Which Was Not an Art Movement During the Age of the Enlightenment?

Wright of Derby, The Orrery, 1765

Wright of Derby, A Philosopher Giving A Lecture at the Orrery , 1765

In order to understand the move towards Modernism, information technology is important to look back at the middle of the eighteenth century, to a fourth dimension known equally the Enlightenment.

Scientific experiments like the one pictured here were offered as fascinating shows to the public in the mid-eighteenth century. In Joseph Wright of Derby's painting A Philosopher Giving A Lecture at the Orrery(1765), we meet the sit-in of an orrery, a mechanical model of the solar system that was used to demonstrate the motions of the planets effectually the sun—making the universe seem virtually like a clock.

In the eye of the orrery is a gas light, which represents the sun (though the effigy who stands in the foreground with his back to us cake this from our view); the arcs correspond the orbits of the planets. Wright concentrates on the faces of the figures to create a compelling narrative.

With paintings similar these, Wright invented a new subject: scenes of experiments and new machinery, and the beginnings of the Industrial Revolution (think cities, railroads, steam power, gas and then electrical calorie-free, factories, machines, pollution). Wright's fascination with light, strange shadows, and darkness, reveals the influence of Baroque art.

Enlightenment

Toward the middle of the eighteenth century a shift in thinking occurred. This shift is known as the Enlightenment. You accept probably already heard of some of import Enlightenment figures, similar Rousseau, Diderot and Voltaire. Information technology is helpful I think to think almost the give-and-take "enlighten" hither—the thought of shedding light on something, illuminating it, making it clear.

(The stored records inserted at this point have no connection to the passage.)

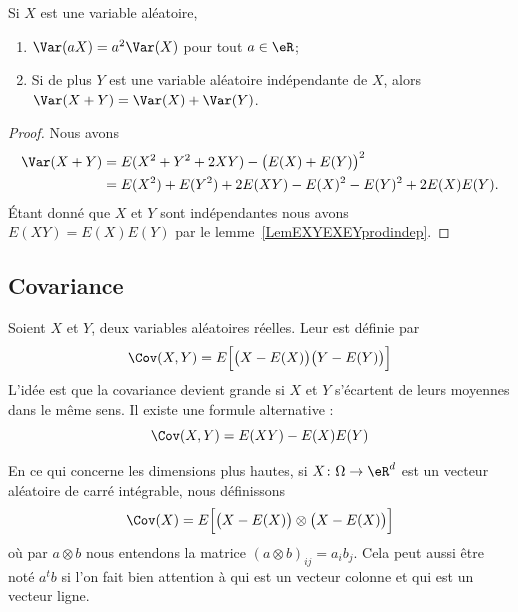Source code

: \begin{lemma}       \label{LemEXYEXEYindep}
	Si \( X\) est une variable aléatoire,
	\begin{enumerate}
		\item
		      \( \Var(aX)=a^2\Var(X)\) pour tout \( a\in\eR\);
		\item
		      Si de plus \( Y\) est une variable aléatoire indépendante de \( X\), alors \( \Var(X+Y)=\Var(X)+\Var(Y)\).
	\end{enumerate}
\end{lemma}

\begin{proof}
	Nous avons
	\begin{subequations}
		\begin{align}
			\Var(X+Y) & =E(X^2+Y^2+2XY)-\big( E(X)+E(Y) \big)^2        \\
			          & =E(X^2)+E(Y^2)+2E(XY)-E(X)^2-E(Y)^2+2E(X)E(Y).
		\end{align}
	\end{subequations}
	Étant donné que \( X\) et \( Y\) sont indépendantes nous avons \( E(XY)=E(X)E(Y)\) par le lemme~\ref{LemEXYEXEYprodindep}.
\end{proof}


\subsection{Covariance}

Soient \( X\) et \( Y\), deux variables aléatoires réelles. Leur  est définie par
\begin{equation}    \label{EqHUWtttN}
	\Cov(X,Y)=E\Big[ \big( X-E(X) \big)\big( Y-E(Y) \big) \Big]
\end{equation}
L'idée est que la covariance devient grande si \( X\) et \( Y\) s'écartent de leurs moyennes dans le même sens. Il existe une formule alternative :
\begin{equation}
	\Cov(X,Y)=E(XY)-E(X)E(Y)
\end{equation}

En ce qui concerne les dimensions plus hautes, si \( X\colon \Omega\to \eR^d\) est un vecteur aléatoire de carré intégrable, nous définissons
\begin{equation}    \label{EqZlvLWx}
	\Cov(X)=E\Big[ \big(  X-E(X) \big)\otimes\big( X-E(X)\big) \Big]
\end{equation}
où par \( a\otimes b\) nous entendons la matrice \( (a\otimes b)_{ij}=a_ib_j\). Cela peut aussi être noté \( a^tb\) si l'on fait bien attention à qui est un vecteur colonne et qui est un vecteur ligne.

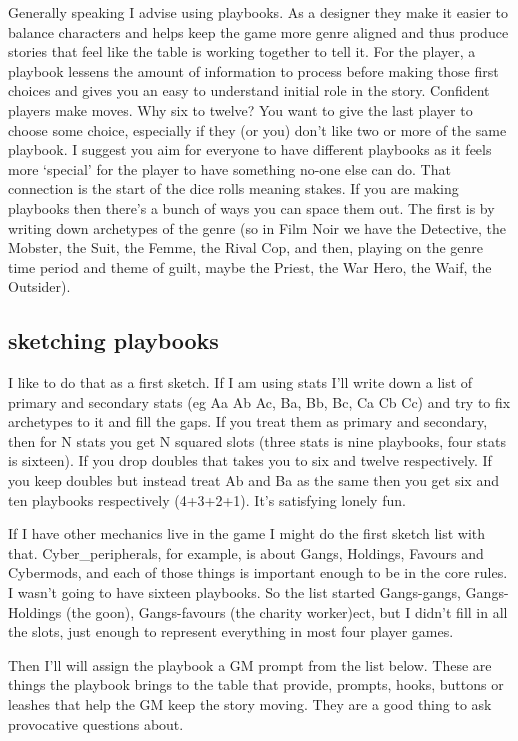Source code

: \documentclass{tufte-handout}
\begin{document}
Generally speaking I advise using playbooks. As a designer they make it easier to balance characters and helps keep the game more genre aligned and thus produce stories that feel like the table is working together to tell it. For the player, a playbook lessens the amount of information to process before making those first choices and gives you an easy to understand initial role in the story. Confident players make moves.
Why six to twelve? You want to give the last player to choose some choice, especially if they (or you) don't like two or more of the same playbook. I suggest you aim for everyone to have different playbooks as it feels more `special' for the player to have something no-one else can do. That connection is the start of the dice rolls meaning stakes.
If you are making playbooks then there's a bunch of ways you can space them out.  The first is by writing down archetypes of the genre (so in Film Noir we have the Detective, the Mobster, the Suit, the Femme, the Rival Cop, and then, playing on the genre time period and theme of guilt, maybe the Priest, the War Hero, the Waif, the Outsider). 

\subsection{sketching playbooks}
I like to do that as a first sketch. If I am using stats I'll write down a list of primary and secondary stats (eg Aa Ab Ac, Ba, Bb, Bc, Ca Cb Cc) and try to fix archetypes to it and fill the gaps. If you treat them as primary and secondary, then for N stats you get N squared slots (three stats is nine playbooks, four stats is sixteen). If you drop doubles that takes you to six and twelve respectively. If you keep doubles but instead treat Ab and Ba as the same then you get six and ten playbooks respectively (4+3+2+1). It's satisfying lonely fun. 

If I have other mechanics live in the game I might do the first sketch list with that. Cyber\_peripherals, for example, is about Gangs, Holdings, Favours and Cybermods, and each of those things is important enough to be in the core rules. I wasn't going to have sixteen playbooks. So the list started Gangs-gangs, Gangs-Holdings (the goon), Gangs-favours (the charity worker)ect, but I didn't fill in all the slots, just enough to represent everything in most four player games.

Then I'll will assign the playbook a GM prompt from the list below. These are things the playbook brings to the table that provide, prompts, hooks, buttons or leashes that help the GM keep the story moving.  They are a good thing to ask provocative questions about.
\end{document}
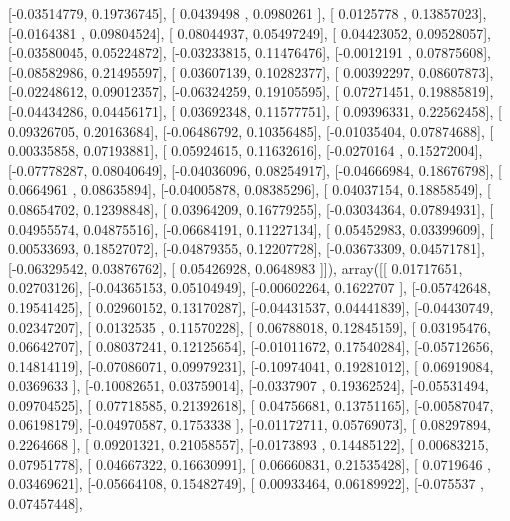 \documentclass{article}
\begin{document}
       [-0.03514779,  0.19736745],
       [ 0.0439498 ,  0.0980261 ],
       [ 0.0125778 ,  0.13857023],
       [-0.0164381 ,  0.09804524],
       [ 0.08044937,  0.05497249],
       [ 0.04423052,  0.09528057],
       [-0.03580045,  0.05224872],
       [-0.03233815,  0.11476476],
       [-0.0012191 ,  0.07875608],
       [-0.08582986,  0.21495597],
       [ 0.03607139,  0.10282377],
       [ 0.00392297,  0.08607873],
       [-0.02248612,  0.09012357],
       [-0.06324259,  0.19105595],
       [ 0.07271451,  0.19885819],
       [-0.04434286,  0.04456171],
       [ 0.03692348,  0.11577751],
       [ 0.09396331,  0.22562458],
       [ 0.09326705,  0.20163684],
       [-0.06486792,  0.10356485],
       [-0.01035404,  0.07874688],
       [ 0.00335858,  0.07193881],
       [ 0.05924615,  0.11632616],
       [-0.0270164 ,  0.15272004],
       [-0.07778287,  0.08040649],
       [-0.04036096,  0.08254917],
       [-0.04666984,  0.18676798],
       [ 0.0664961 ,  0.08635894],
       [-0.04005878,  0.08385296],
       [ 0.04037154,  0.18858549],
       [ 0.08654702,  0.12398848],
       [ 0.03964209,  0.16779255],
       [-0.03034364,  0.07894931],
       [ 0.04955574,  0.04875516],
       [-0.06684191,  0.11227134],
       [ 0.05452983,  0.03399609],
       [ 0.00533693,  0.18527072],
       [-0.04879355,  0.12207728],
       [-0.03673309,  0.04571781],
       [-0.06329542,  0.03876762],
       [ 0.05426928,  0.0648983 ]]), array([[ 0.01717651,  0.02703126],
       [-0.04365153,  0.05104949],
       [-0.00602264,  0.1622707 ],
       [-0.05742648,  0.19541425],
       [ 0.02960152,  0.13170287],
       [-0.04431537,  0.04441839],
       [-0.04430749,  0.02347207],
       [ 0.0132535 ,  0.11570228],
       [ 0.06788018,  0.12845159],
       [ 0.03195476,  0.06642707],
       [ 0.08037241,  0.12125654],
       [-0.01011672,  0.17540284],
       [-0.05712656,  0.14814119],
       [-0.07086071,  0.09979231],
       [-0.10974041,  0.19281012],
       [ 0.06919084,  0.0369633 ],
       [-0.10082651,  0.03759014],
       [-0.0337907 ,  0.19362524],
       [-0.05531494,  0.09704525],
       [ 0.07718585,  0.21392618],
       [ 0.04756681,  0.13751165],
       [-0.00587047,  0.06198179],
       [-0.04970587,  0.1753338 ],
       [-0.01172711,  0.05769073],
       [ 0.08297894,  0.2264668 ],
       [ 0.09201321,  0.21058557],
       [-0.0173893 ,  0.14485122],
       [ 0.00683215,  0.07951778],
       [ 0.04667322,  0.16630991],
       [ 0.06660831,  0.21535428],
       [ 0.0719646 ,  0.03469621],
       [-0.05664108,  0.15482749],
       [ 0.00933464,  0.06189922],
       [-0.075537  ,  0.07457448],
\end{document}
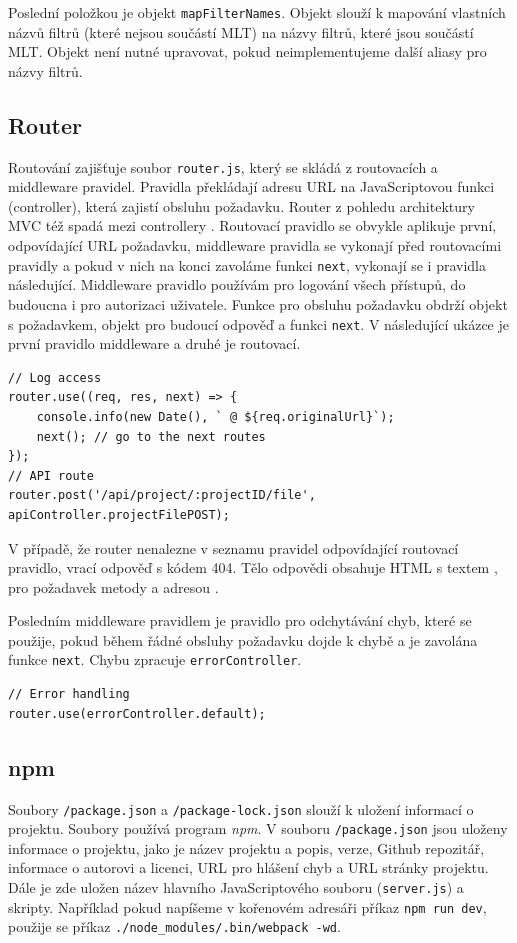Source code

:Poslední položkou je objekt \texttt{mapFilterNames}. Objekt slouží k mapování vlastních názvů filtrů (které nejsou součástí MLT) na názvy filtrů, které jsou součástí MLT. Objekt není nutné upravovat, pokud neimplementujeme další aliasy pro názvy filtrů.

\subsection{Router}
Routování zajišťuje soubor \texttt{router.js}, který se skládá z routovacích a middleware pravidel. Pravidla překládají adresu URL na JavaScriptovou funkci (controller), která zajistí obsluhu požadavku. Router z pohledu architektury MVC též spadá mezi controllery . Routovací pravidlo se obvykle aplikuje první, odpovídající URL požadavku, middleware pravidla se vykonají před routovacími pravidly a pokud v nich na konci zavoláme funkci \texttt{next}, vykonají se i pravidla následující. Middleware pravidlo používám pro logování všech přístupů, do budoucna i pro autorizaci uživatele. Funkce pro obsluhu požadavku obdrží objekt s požadavkem, objekt pro budoucí odpověď a funkci \texttt{next}. V následující ukázce je první pravidlo middleware a druhé je routovací.
\begin{lstlisting}[style=JavaScript]
// Log access
router.use((req, res, next) => {
    console.info(new Date(), ` @ ${req.originalUrl}`);
    next(); // go to the next routes
});
// API route
router.post('/api/project/:projectID/file', apiController.projectFilePOST);
\end{lstlisting}

V případě, že router nenalezne v seznamu pravidel odpovídající routovací pravidlo, vrací odpověď s kódem 404. Tělo odpovědi obsahuje HTML s textem , pro požadavek metody  a adresou .

Posledním middleware pravidlem je pravidlo pro odchytávání chyb, které  se použije, pokud během řádné obsluhy požadavku dojde k chybě a je zavolána funkce \texttt{next}. Chybu zpracuje \texttt{errorController}.
\begin{lstlisting}[style=JavaScript]
// Error handling
router.use(errorController.default);
\end{lstlisting}

\subsection{npm}
Soubory \texttt{/package.json} a \texttt{/package-lock.json} slouží k uložení informací o projektu. Soubory používá program \textit{npm}. V souboru \texttt{/package.json} jsou uloženy informace o projektu, jako je název projektu a popis, verze, Github repozitář, informace o autorovi a licenci, URL pro hlášení chyb a URL stránky projektu. Dále je zde uložen název hlavního JavaScriptového souboru (\texttt{server.js}) a skripty. Například pokud napíšeme v kořenovém adresáři příkaz \texttt{npm run dev}, použije se příkaz \texttt{./node\_modules/.bin/webpack -wd}.

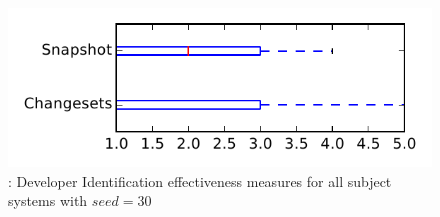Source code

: 
\begin{figure}
\centering
\includegraphics[height=0.4\textheight]{figures/dit_seed/rq1_tiny_30}
\caption{\rtwo: Developer Identification effectiveness measures for all subject systems with $seed=30$}
\label{fig:dit_seed:rq1:tiny}
\end{figure}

The thinkers of the Enlightenment, influenced by the scientific revolutions of the previous century, believed in shedding the lite of science and reason on the world, and in social club to question traditional ideas and ways of doing things. The scientific revolution (based on empirical observation, and non on metaphysics or spirituality) gave the impression that the universe behaved according to universal and unchanging laws (think of Newton here). This provided a model for looking rationally on human institutions besides every bit nature.

Reason and Equality

Rousseau, for instance, began to question the idea of the divine right of Kings. In The Social Contract, he wrote that the King does not, in fact, receive his power from God, but rather from the general volition of the people. This, of course, implies that "the people" can also have away that power! The Enlightenment thinkers also discussed other ideas that are the founding principles of any democracy—the thought of the importance of the individual who tin reason for himself, the idea of equality under the law, and the idea of natural rights. The Enlightenment was a period of profound optimism, a sense that with scientific discipline and reason—and the consequent shedding of one-time superstitions—human beings and homo society would better.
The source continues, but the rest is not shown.